In the beginning was (and is) The Light.

This is true of all photography, without question and indeed of all human sight. I could probably stop right here, but let’s not be hasty.

So. Of the five photographic elements, light is—along with the Photographer—of primary importance.

But why is this so?

Well, in the case of film and digital photography, the recording device (the film or the sensor) picks up the light that an object reflects, bounces, or emits, gathered and focused through a lens of some sort: no light, no photo.

When we make a photograph of a landscape, say, we’re not really taking a picture of the trees, but of the light bouncing off of and filtering through the trees. And when I make a photo of Olive, the sensor collects photons that bounce off of her black fur and translates them into the unique arrangement of 1s and 0s which cause a picture of Olive to appear on the screen.

This is remarkably similar to the ways in which most sighted, warm-blooded animals see the world. I don’t see Olive, I see the light reflected off of Olive, collected and processed into electrical pulses, which give rise to a picture of Olive (and various other sensations besides).[i]

Other animals and beings in the world (and, presumably, on other worlds) use other systems of vision, and their visual acuity is such that they see a wider or narrower part of the electromagnetic spectrum than do we humans. Olive, for example, doesn’t see much in the way of color, and has a hard time resolving fine detail, but she can see in much dimmer light than I, roughly 8 times less light, due to differences in our biology.

Now. Admittedly, I’m using ‘light’ in a rather general manner, and I won’t go into too much of a digression here, but with the aid of specialized instruments, we can create photographs of things that emit only radio waves, or gamma radiation, or any of the other types of ‘light’ that exist on the electromagnetic spectrum which covers a broad range of light types, from the type that carries the traffic report to me, focused through an antenna and displayed as a sequence of noises through speakers scattered throughout the car, to fancier types, like those that we use to see inside ourselves and those that turned Bruce Banner into the Incredible Hulk.

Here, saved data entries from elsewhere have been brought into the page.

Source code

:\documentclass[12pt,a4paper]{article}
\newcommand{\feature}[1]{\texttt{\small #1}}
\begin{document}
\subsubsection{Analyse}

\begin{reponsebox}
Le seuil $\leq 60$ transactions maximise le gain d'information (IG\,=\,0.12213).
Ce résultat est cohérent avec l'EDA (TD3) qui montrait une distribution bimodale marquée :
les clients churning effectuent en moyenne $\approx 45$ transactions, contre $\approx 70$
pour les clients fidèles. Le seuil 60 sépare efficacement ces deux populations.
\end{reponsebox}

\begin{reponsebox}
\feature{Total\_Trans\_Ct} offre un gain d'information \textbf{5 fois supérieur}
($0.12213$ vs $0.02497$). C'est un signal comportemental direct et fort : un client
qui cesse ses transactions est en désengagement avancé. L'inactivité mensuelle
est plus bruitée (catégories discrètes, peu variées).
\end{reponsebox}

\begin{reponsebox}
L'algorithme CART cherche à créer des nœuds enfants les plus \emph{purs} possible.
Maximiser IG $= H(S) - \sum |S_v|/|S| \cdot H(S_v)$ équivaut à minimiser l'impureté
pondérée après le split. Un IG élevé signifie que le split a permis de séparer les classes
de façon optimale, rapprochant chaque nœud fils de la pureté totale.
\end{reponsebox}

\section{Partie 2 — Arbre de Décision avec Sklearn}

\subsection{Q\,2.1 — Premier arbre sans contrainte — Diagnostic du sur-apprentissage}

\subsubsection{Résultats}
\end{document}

While we use other types of light to create photographs, the two most common types employed are natural light (sunlight) and artificial light (tungsten or compact flourescent and built-in/external/studio flash units). It doesn’t really matter which sort of light we use, and any sort of light is suitable for photography, depending on the scene photographed and the photographer’s vision. While all photographs depend on light of some sort for their existence, other factors go into the making of a photograph, and it is to those I turn next, specifically the equally important element of photography, the Photographer.

 


[i] I could go off into Merleau-Ponty’s Phenomenology of Perception, but I’ll spare you that digression.